**What the task asks:** When you reproduce these records, keep every word exactly and drop the images.
[[ Supplied material open ]]
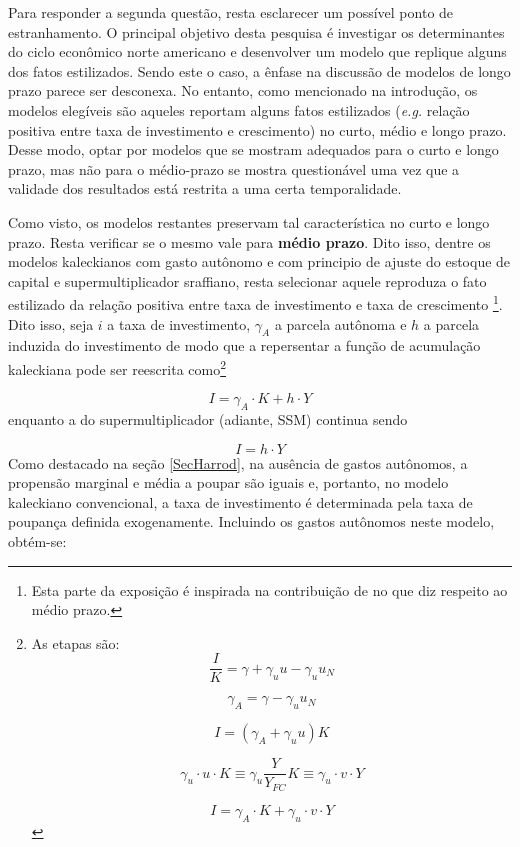 Para responder a segunda questão, resta esclarecer um possível ponto de estranhamento. O principal objetivo desta pesquisa é investigar os determinantes do ciclo econômico norte americano e desenvolver um modelo que replique alguns dos fatos estilizados. Sendo este o caso, a ênfase na discussão de modelos de longo prazo parece ser desconexa. 
No entanto, como mencionado na introdução, os modelos elegíveis são aqueles reportam alguns fatos estilizados (\textit{e.g.} relação positiva entre taxa de investimento e crescimento)  no curto, médio e longo prazo.
Desse modo, optar por modelos que se mostram adequados para o curto e longo prazo, mas não para o médio-prazo se mostra questionável uma vez que a validade dos resultados está restrita a uma certa temporalidade. 

Como visto, os modelos restantes preservam tal característica no curto e longo prazo. Resta verificar se o mesmo vale para \textbf{médio prazo}. Dito isso, dentre os modelos kaleckianos com gasto autônomo e com principio de ajuste do estoque de capital e supermultiplicador sraffiano, resta selecionar aquele reproduza o fato estilizado da relação positiva entre taxa de investimento e taxa de crescimento \cites[p.~172]{cesaratto_neo-kaleckian_2015}[p.~8--9]{fiebiger_trend_2017}\footnote{Esta parte da exposição é inspirada na contribuição de \textcite{fagundes_role_2017} no que diz respeito ao médio prazo.}. Dito isso, seja $i$ a taxa de investimento, $\gamma_A$ a parcela autônoma e $h$ a parcela induzida do investimento de modo que a repersentar a função de acumulação kaleckiana pode ser reescrita como\footnote{
	As etapas são:
	$$
	\frac{I}{K}  = \gamma + \gamma_uu - \gamma_uu_N
	$$
	
	$$
	\gamma_A = \gamma - \gamma_uu_N
	$$
	
	$$
	I = (\gamma_A + \gamma_uu)K
	$$
	
	$$
	\gamma_u\cdot u \cdot K \equiv \gamma_u\frac{Y}{Y_{FC}}K \equiv \gamma_u\cdot v\cdot Y
	$$
	
	$$
	I = \gamma_A\cdot K + \gamma_u\cdot v\cdot Y
	$$
}

\begin{equation}
\tag{kaleckiana}
I = \gamma_A\cdot K + h\cdot Y
\end{equation}
enquanto a do supermultiplicador (adiante, SSM) continua sendo

\begin{equation}
\tag{SSM}
I = h\cdot Y
\end{equation}
Como destacado na seção \ref{SecHarrod}, na ausência de gastos autônomos, a propensão marginal e média a poupar são iguais e, portanto, no modelo kaleckiano convencional, a taxa de investimento é determinada pela taxa de poupança definida exogenamente. Incluindo os gastos autônomos neste modelo, obtém-se:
[[ Supplied material closed ]]
**Reply to the task:**
 Para responder a segunda questão, resta esclarecer um possível ponto de estranhamento. O principal objetivo desta pesquisa é investigar os determinantes do ciclo econômico norte americano e desenvolver um modelo que replique alguns dos fatos estilizados. Sendo este o caso, a ênfase na discussão de modelos de longo prazo parece ser desconexa. 
No entanto, como mencionado na introdução, os modelos elegíveis são aqueles reportam alguns fatos estilizados (\textit{e.g.} relação positiva entre taxa de investimento e crescimento)  no curto, médio e longo prazo.
Desse modo, optar por modelos que se mostram adequados para o curto e longo prazo, mas não para o médio-prazo se mostra questionável uma vez que a validade dos resultados está restrita a uma certa temporalidade. 

Como visto, os modelos restantes preservam tal característica no curto e longo prazo. Resta verificar se o mesmo vale para \textbf{médio prazo}. Dito isso, dentre os modelos kaleckianos com gasto autônomo e com principio de ajuste do estoque de capital e supermultiplicador sraffiano, resta selecionar aquele reproduza o fato estilizado da relação positiva entre taxa de investimento e taxa de crescimento \cites[p.~172]{cesaratto_neo-kaleckian_2015}[p.~8--9]{fiebiger_trend_2017}\footnote{Esta parte da exposição é inspirada na contribuição de \textcite{fagundes_role_2017} no que diz respeito ao médio prazo.}. Dito isso, seja $i$ a taxa de investimento, $\gamma_A$ a parcela autônoma e $h$ a parcela induzida do investimento de modo que a repersentar a função de acumulação kaleckiana pode ser reescrita como\footnote{
	As etapas são:
	$$
	\frac{I}{K}  = \gamma + \gamma_uu - \gamma_uu_N
	$$
	
	$$
	\gamma_A = \gamma - \gamma_uu_N
	$$
	
	$$
	I = (\gamma_A + \gamma_uu)K
	$$
	
	$$
	\gamma_u\cdot u \cdot K \equiv \gamma_u\frac{Y}{Y_{FC}}K \equiv \gamma_u\cdot v\cdot Y
	$$
	
	$$
	I = \gamma_A\cdot K + \gamma_u\cdot v\cdot Y
	$$
}

\begin{equation}
\tag{kaleckiana}
I = \gamma_A\cdot K + h\cdot Y
\end{equation}
enquanto a do supermultiplicador (adiante, SSM) continua sendo

\begin{equation}
\tag{SSM}
I = h\cdot Y
\end{equation}
Como destacado na seção \ref{SecHarrod}, na ausência de gastos autônomos, a propensão marginal e média a poupar são iguais e, portanto, no modelo kaleckiano convencional, a taxa de investimento é determinada pela taxa de poupança definida exogenamente. Incluindo os gastos autônomos neste modelo, obtém-se:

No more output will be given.